#### WORK TO COMPLETE:
Below are some entries. Repeat exactly the lines from the one with "for this affine HT gauge realization." through the one with "3: Coproduct from", and only those.

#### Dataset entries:

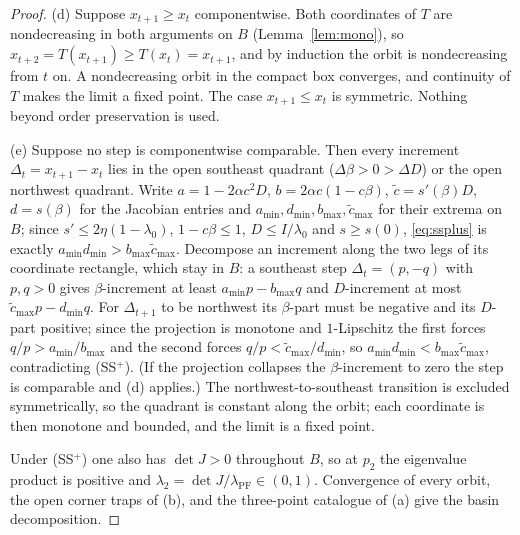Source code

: \documentclass[11pt]{article}
\theoremstyle{definition}
\theoremstyle{remark}
\numberwithin{equation}{section}
\begin{document}
\begin{proof}
(d) Suppose $x_{t+1} \ge x_t$ componentwise. Both coordinates of $T$ are nondecreasing in both arguments on $B$ (Lemma~\ref{lem:mono}), so $x_{t+2} = T(x_{t+1}) \ge T(x_t) = x_{t+1}$, and by induction the orbit is nondecreasing from $t$ on. A nondecreasing orbit in the compact box converges, and continuity of $T$ makes the limit a fixed point. The case $x_{t+1} \le x_t$ is symmetric. Nothing beyond order preservation is used.

(e) Suppose no step is componentwise comparable. Then every increment $\Delta_t = x_{t+1}-x_t$ lies in the open southeast quadrant ($\Delta\beta>0>\Delta D$) or the open northwest quadrant. Write $a = 1-2\alpha c^2 D$, $b = 2\alpha c(1-c\beta)$, $\tilde c = s'(\beta)D$, $d = s(\beta)$ for the Jacobian entries and $a_{\min}, d_{\min}, b_{\max}, \tilde c_{\max}$ for their extrema on $B$; since $s' \le 2\eta(1-\lambda_0)$, $1-c\beta \le 1$, $D \le I/\lambda_0$ and $s \ge s(0)$, \eqref{eq:ssplus} is exactly $a_{\min}d_{\min} > b_{\max}\tilde c_{\max}$. Decompose an increment along the two legs of its coordinate rectangle, which stay in $B$: a southeast step $\Delta_t = (p,-q)$ with $p,q>0$ gives $\beta$-increment at least $a_{\min}p - b_{\max}q$ and $D$-increment at most $\tilde c_{\max}p - d_{\min}q$. For $\Delta_{t+1}$ to be northwest its $\beta$-part must be negative and its $D$-part positive; since the projection is monotone and $1$-Lipschitz the first forces $q/p > a_{\min}/b_{\max}$ and the second forces $q/p < \tilde c_{\max}/d_{\min}$, so $a_{\min}d_{\min} < b_{\max}\tilde c_{\max}$, contradicting (SS$^+$). (If the projection collapses the $\beta$-increment to zero the step is comparable and (d) applies.) The northwest-to-southeast transition is excluded symmetrically, so the quadrant is constant along the orbit; each coordinate is then monotone and bounded, and the limit is a fixed point.

Under (SS$^+$) one also has $\det J > 0$ throughout $B$, so at $p_2$ the eigenvalue product is positive and $\lambda_2 = \det J/\lambda_{\mathrm{PF}} \in (0,1)$. Convergence of every orbit, the open corner traps of (b), and the three-point catalogue of (a) give the basin decomposition.


\end{proof}
\end{document}

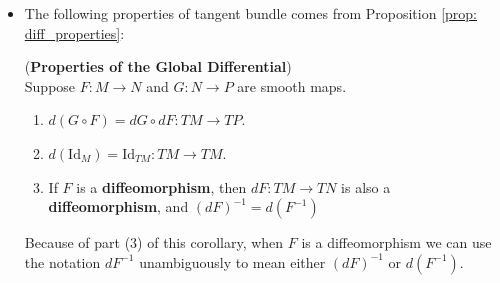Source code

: \documentclass[11pt]{article}
\begin{document}
\begin{itemize}
\item The following properties of tangent bundle comes from Proposition \ref{prop: diff_properties}:
\begin{corollary} (\textbf{Properties of the Global Differential}) \citep{lee2003introduction} \\
Suppose $F: M \rightarrow N$ and $G: N \rightarrow P$ are smooth maps.
\begin{enumerate}
\item $d(G \circ F) = dG \circ dF: TM \rightarrow TP$.
\item $d(\text{Id}_{M}) = \text{Id}_{TM}: TM \rightarrow TM$.
\item If $F$ is a \textbf{diffeomorphism}, then $dF: TM \rightarrow TN$ is also a  \textbf{diffeomorphism}, and
$(dF)^{-1} = d(F^{-1})$
\end{enumerate}
\end{corollary} Because of part (3) of this corollary, when $F$ is a diffeomorphism we can use the
notation $dF^{-1}$ unambiguously to mean either $(dF)^{-1}$ or $d(F^{-1})$.
\end{itemize}
\end{document}
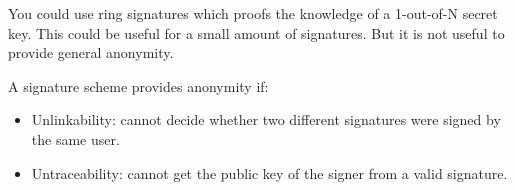 You could use ring signatures which proofs the knowledge of a 1-out-of-N secret key. This could be useful for a small amount of signatures. But it is not useful to provide general anonymity.

A signature scheme provides anonymity if:
\begin{itemize}
    \item Unlinkability: cannot decide whether two different signatures were signed by the same user.
    \item Untraceability: cannot get the public key of the signer from a valid signature.
\end{itemize}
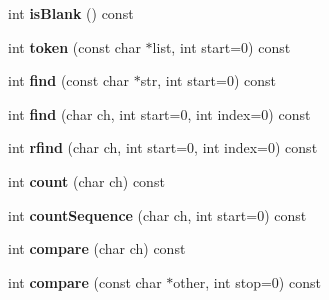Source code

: \begin{DoxyCompactItemize}
\item 
int {\bfseries is\+Blank} () const \hypertarget{class_i_dream_sky_1_1_string_a31a2aaab0d0d76c7cf15e59d218919c5}{}\label{class_i_dream_sky_1_1_string_a31a2aaab0d0d76c7cf15e59d218919c5}

\item 
int {\bfseries token} (const char $\ast$list, int start=0) const \hypertarget{class_i_dream_sky_1_1_string_a4f075eafcc39eb6ffbf279bae833383f}{}\label{class_i_dream_sky_1_1_string_a4f075eafcc39eb6ffbf279bae833383f}

\item 
int {\bfseries find} (const char $\ast$str, int start=0) const \hypertarget{class_i_dream_sky_1_1_string_ad11db2fc5996f6b68236df74a36c1c76}{}\label{class_i_dream_sky_1_1_string_ad11db2fc5996f6b68236df74a36c1c76}

\item 
int {\bfseries find} (char ch, int start=0, int index=0) const \hypertarget{class_i_dream_sky_1_1_string_a9de1993500994518282e3687b44c047b}{}\label{class_i_dream_sky_1_1_string_a9de1993500994518282e3687b44c047b}

\item 
int {\bfseries rfind} (char ch, int start=0, int index=0) const \hypertarget{class_i_dream_sky_1_1_string_aff0afe74d0d23896553ad5086fcdb70a}{}\label{class_i_dream_sky_1_1_string_aff0afe74d0d23896553ad5086fcdb70a}

\item 
int {\bfseries count} (char ch) const \hypertarget{class_i_dream_sky_1_1_string_acc631ddb1797928109f7c23054e9b3f2}{}\label{class_i_dream_sky_1_1_string_acc631ddb1797928109f7c23054e9b3f2}

\item 
int {\bfseries count\+Sequence} (char ch, int start=0) const \hypertarget{class_i_dream_sky_1_1_string_adc3572a0f62de9520902f7e1d131a6f8}{}\label{class_i_dream_sky_1_1_string_adc3572a0f62de9520902f7e1d131a6f8}

\item 
int {\bfseries compare} (char ch) const \hypertarget{class_i_dream_sky_1_1_string_a810f7c45be1c5f8c089c7bec0f2fe788}{}\label{class_i_dream_sky_1_1_string_a810f7c45be1c5f8c089c7bec0f2fe788}

\item 
int {\bfseries compare} (const char $\ast$other, int stop=0) const \hypertarget{class_i_dream_sky_1_1_string_a0c853af6c68ebd59ff53ccc251609183}{}\label{class_i_dream_sky_1_1_string_a0c853af6c68ebd59ff53ccc251609183}


\end{DoxyCompactItemize}
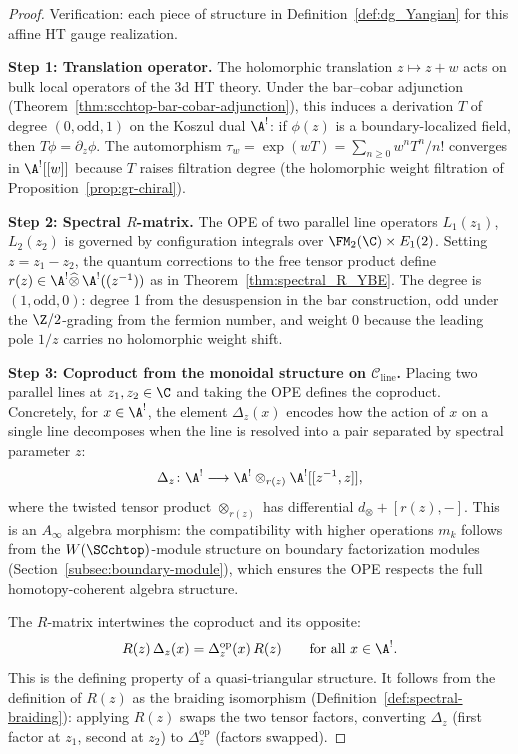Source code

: \begin{proof}
Verification: each piece of structure in Definition~\ref{def:dg_Yangian}
for this affine HT gauge realization.

\medskip
\noindent\textbf{Step 1: Translation operator.}
The holomorphic translation $z \mapsto z + w$ acts on bulk local operators of the 3d HT theory. Under the bar--cobar adjunction (Theorem~\ref{thm:scchtop-bar-cobar-adjunction}), this induces a derivation $T$ of degree $(0,\text{odd},1)$ on the Koszul dual $\A^!$: if $\phi(z)$ is a boundary-localized field, then $T\phi = \partial_z \phi$. The automorphism $\tau_w = \exp(wT) = \sum_{n \geq 0} w^n T^n / n!$ converges in $\A^![[w]]$ because $T$ raises filtration degree (the holomorphic weight filtration of Proposition~\ref{prop:gr-chiral}).

\medskip
\noindent\textbf{Step 2: Spectral $R$-matrix.}
The OPE of two parallel line operators $L_1(z_1)$, $L_2(z_2)$ is governed by configuration integrals over $\FM_2(\C) \times E_1(2)$. Setting $z = z_1 - z_2$, the quantum corrections to the free tensor product define $r(z) \in \A^! \widehat{\otimes}\, \A^!((z^{-1}))$ as in Theorem~\ref{thm:spectral_R_YBE}. The degree is $(1, \text{odd}, 0)$: degree 1 from the desuspension in the bar construction, odd under the $\Z/2$-grading from the fermion number, and weight 0 because the leading pole $1/z$ carries no holomorphic weight shift.

\medskip
\noindent\textbf{Step 3: Coproduct from the monoidal structure on $\mathcal{C}_{\mathrm{line}}$.}
Placing two parallel lines at $z_1, z_2 \in \C$ and taking the OPE defines the coproduct. Concretely, for $x \in \A^!$, the element $\Delta_z(x)$ encodes how the action of $x$ on a single line decomposes when the line is resolved into a pair separated by spectral parameter $z$:
\[
\Delta_z \colon \A^! \longrightarrow \A^! \otimes_{r(z)} \A^![[z^{-1}, z]],
\]
where the twisted tensor product $\otimes_{r(z)}$ has differential $d_{\otimes} + [r(z), -]$. This is an $A_\infty$ algebra morphism: the compatibility with higher operations $m_k$ follows from the $W(\SCchtop)$-module structure on boundary factorization modules (Section~\ref{subsec:boundary-module}), which ensures the OPE respects the full homotopy-coherent algebra structure.

The $R$-matrix intertwines the coproduct and its opposite:
\[
R(z)\,\Delta_z(x) = \Delta_z^{\mathrm{op}}(x)\, R(z) \qquad \text{for all } x \in \A^!.
\]
This is the defining property of a quasi-triangular structure. It follows from the definition of $R(z)$ as the braiding isomorphism (Definition~\ref{def:spectral-braiding}): applying $R(z)$ swaps the two tensor factors, converting $\Delta_z$ (first factor at $z_1$, second at $z_2$) to $\Delta_z^{\mathrm{op}}$ (factors swapped).


\end{proof}
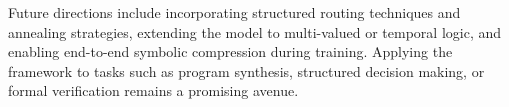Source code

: Future directions include incorporating structured routing techniques and annealing strategies, extending the model to multi-valued or temporal logic, and enabling end-to-end symbolic compression during training. Applying the framework to tasks such as program synthesis, structured decision making, or formal verification remains a promising avenue.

#### EXERCISE ANSWER:
for this affine HT gauge realization.

\medskip
\noindent\textbf{Step 1: Translation operator.}
The holomorphic translation $z \mapsto z + w$ acts on bulk local operators of the 3d HT theory. Under the bar--cobar adjunction (Theorem~\ref{thm:scchtop-bar-cobar-adjunction}), this induces a derivation $T$ of degree $(0,\text{odd},1)$ on the Koszul dual $\A^!$: if $\phi(z)$ is a boundary-localized field, then $T\phi = \partial_z \phi$. The automorphism $\tau_w = \exp(wT) = \sum_{n \geq 0} w^n T^n / n!$ converges in $\A^![[w]]$ because $T$ raises filtration degree (the holomorphic weight filtration of Proposition~\ref{prop:gr-chiral}).

\medskip
\noindent\textbf{Step 2: Spectral $R$-matrix.}
The OPE of two parallel line operators $L_1(z_1)$, $L_2(z_2)$ is governed by configuration integrals over $\FM_2(\C) \times E_1(2)$. Setting $z = z_1 - z_2$, the quantum corrections to the free tensor product define $r(z) \in \A^! \widehat{\otimes}\, \A^!((z^{-1}))$ as in Theorem~\ref{thm:spectral_R_YBE}. The degree is $(1, \text{odd}, 0)$: degree 1 from the desuspension in the bar construction, odd under the $\Z/2$-grading from the fermion number, and weight 0 because the leading pole $1/z$ carries no holomorphic weight shift.

\medskip
\noindent\textbf{Step 3: Coproduct from the monoidal structure on $\mathcal{C}_{\mathrm{line}}$.}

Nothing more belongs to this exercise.